Chief financial officer Julian Kelly said the initial, temporary financial regime of block contracts, topped up with the additional costs of the Covid response, is due to end on 31 July.

‘We are now at the stage of firming up the proposals for the regime that needs to exist for the second half of the year. We are in discussion with the Department [of Health and Social Care] and across government about what those rules could be and what the funding framework should be for the balance of the year.’

The rules would ensure financial discipline and include incentives to drive the recovery of normal health services. However, they would also reflect Covid-related cost pressures.

A board paper said positive new initiatives developed during the pandemic will be shared and escalated across the service. It set out examples of these innovations, and those that will be expanded as the service moves into the period of restoration. These include:

  • Ambulance rates of conveyance of patients to hospital reduced in April and May. The national bodies aim to maintain the May levels by increasing the use of ‘hear and treat’ in control rooms, and ‘see and treat’, where crews support patients to remain at home.
  • More than 80% of trusts can now carry out video outpatient consultations and more than 250,000 consultations have been delivered in the year to date in acute, mental health and other outpatient and urgent care services. This exceeds the goal for the full year. The paper said 46% of outpatient services were delivered virtually from the implementation of the NHS Covid response in March and April, compared with 6% in February and part of March, though it should be noted that overall outpatient activity has reduced.

 

National and regional teams are focusing on supporting all systems to move to integrated care system status by April 2021, a deadline set in the initial operational plan for 2020/21.

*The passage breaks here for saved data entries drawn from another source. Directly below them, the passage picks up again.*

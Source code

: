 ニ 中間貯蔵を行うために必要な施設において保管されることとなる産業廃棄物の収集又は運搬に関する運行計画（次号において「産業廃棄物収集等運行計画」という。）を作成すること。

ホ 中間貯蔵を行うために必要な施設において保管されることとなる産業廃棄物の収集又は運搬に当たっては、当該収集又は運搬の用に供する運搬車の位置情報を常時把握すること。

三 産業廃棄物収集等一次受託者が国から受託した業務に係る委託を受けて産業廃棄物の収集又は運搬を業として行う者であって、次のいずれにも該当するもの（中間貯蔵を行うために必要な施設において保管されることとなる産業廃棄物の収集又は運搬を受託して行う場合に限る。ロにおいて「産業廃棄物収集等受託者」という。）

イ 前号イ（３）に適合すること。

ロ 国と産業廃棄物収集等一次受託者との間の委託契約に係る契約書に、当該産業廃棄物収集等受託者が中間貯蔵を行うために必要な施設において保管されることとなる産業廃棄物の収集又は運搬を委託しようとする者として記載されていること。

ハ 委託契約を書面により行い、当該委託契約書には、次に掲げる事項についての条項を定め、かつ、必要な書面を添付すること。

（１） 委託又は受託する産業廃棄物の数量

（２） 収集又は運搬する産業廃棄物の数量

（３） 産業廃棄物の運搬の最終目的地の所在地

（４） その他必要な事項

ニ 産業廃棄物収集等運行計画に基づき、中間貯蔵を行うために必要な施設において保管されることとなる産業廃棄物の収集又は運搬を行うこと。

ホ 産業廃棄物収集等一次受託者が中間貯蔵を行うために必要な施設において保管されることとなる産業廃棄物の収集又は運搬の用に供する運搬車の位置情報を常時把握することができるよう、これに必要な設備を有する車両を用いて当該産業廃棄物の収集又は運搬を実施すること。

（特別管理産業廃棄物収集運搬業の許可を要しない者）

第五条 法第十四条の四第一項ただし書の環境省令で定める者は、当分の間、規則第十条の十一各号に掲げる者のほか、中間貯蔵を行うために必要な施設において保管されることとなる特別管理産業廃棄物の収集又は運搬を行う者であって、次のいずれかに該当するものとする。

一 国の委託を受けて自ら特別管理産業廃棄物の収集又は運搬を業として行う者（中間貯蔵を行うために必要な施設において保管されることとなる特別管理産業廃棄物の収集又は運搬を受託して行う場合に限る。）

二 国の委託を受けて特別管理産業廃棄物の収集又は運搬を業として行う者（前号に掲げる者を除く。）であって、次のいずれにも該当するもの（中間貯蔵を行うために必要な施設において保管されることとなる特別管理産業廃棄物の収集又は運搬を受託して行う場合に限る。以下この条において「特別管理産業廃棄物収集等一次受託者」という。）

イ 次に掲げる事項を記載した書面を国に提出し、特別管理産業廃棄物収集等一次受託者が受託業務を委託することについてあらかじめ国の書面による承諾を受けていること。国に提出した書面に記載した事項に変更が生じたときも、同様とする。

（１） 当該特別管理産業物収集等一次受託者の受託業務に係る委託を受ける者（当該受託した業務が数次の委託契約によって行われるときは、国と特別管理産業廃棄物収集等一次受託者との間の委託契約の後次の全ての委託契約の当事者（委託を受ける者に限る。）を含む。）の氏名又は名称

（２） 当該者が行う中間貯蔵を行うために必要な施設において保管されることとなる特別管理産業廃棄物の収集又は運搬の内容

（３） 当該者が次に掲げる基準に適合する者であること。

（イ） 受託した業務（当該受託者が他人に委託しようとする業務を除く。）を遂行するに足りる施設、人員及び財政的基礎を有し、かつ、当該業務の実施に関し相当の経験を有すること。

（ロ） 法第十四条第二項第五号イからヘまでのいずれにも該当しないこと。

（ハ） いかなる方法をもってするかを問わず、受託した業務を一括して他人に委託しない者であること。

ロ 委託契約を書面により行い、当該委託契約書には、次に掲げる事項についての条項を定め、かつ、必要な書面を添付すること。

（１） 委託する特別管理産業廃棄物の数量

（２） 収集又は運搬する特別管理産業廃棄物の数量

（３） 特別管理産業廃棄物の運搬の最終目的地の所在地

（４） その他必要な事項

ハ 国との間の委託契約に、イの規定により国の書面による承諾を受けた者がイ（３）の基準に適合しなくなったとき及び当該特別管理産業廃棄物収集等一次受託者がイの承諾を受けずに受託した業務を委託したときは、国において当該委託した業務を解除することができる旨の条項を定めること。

Sir Simon confirmed the financial position at the end of 2019/20. ‘I would like to thank trusts and CCGs for the financial discipline shown throughout this last year. We will be laying our combined accounts before Parliament in due course, but, as the audit process comes to a conclusion, once again the NHS balanced its books and, as planned, we halved the number of trusts in deficit.’

Last month he told the Commons Public Accounts Committee that the NHS had broken even in 2019/20, before accounting for the exceptional Covid-19 expenditure at the end of the financial year.

He added: ‘We are also delivering on important commitments such as the mental health investment standard, by which we guarantee that at a national level resources going into mental health services grow faster than those for the NHS overall.’

He wanted the NHS to ‘proactively redesign’ its services. ‘The key challenge in front of us now is to ensure that, as we restart services, we lock in some of the innovative gains we have made during this period, and we use the harsh spotlight the coronavirus has shone on deep-seated health and social inequalities, particularly as they relate to black, Asian and minority ethnic communities.’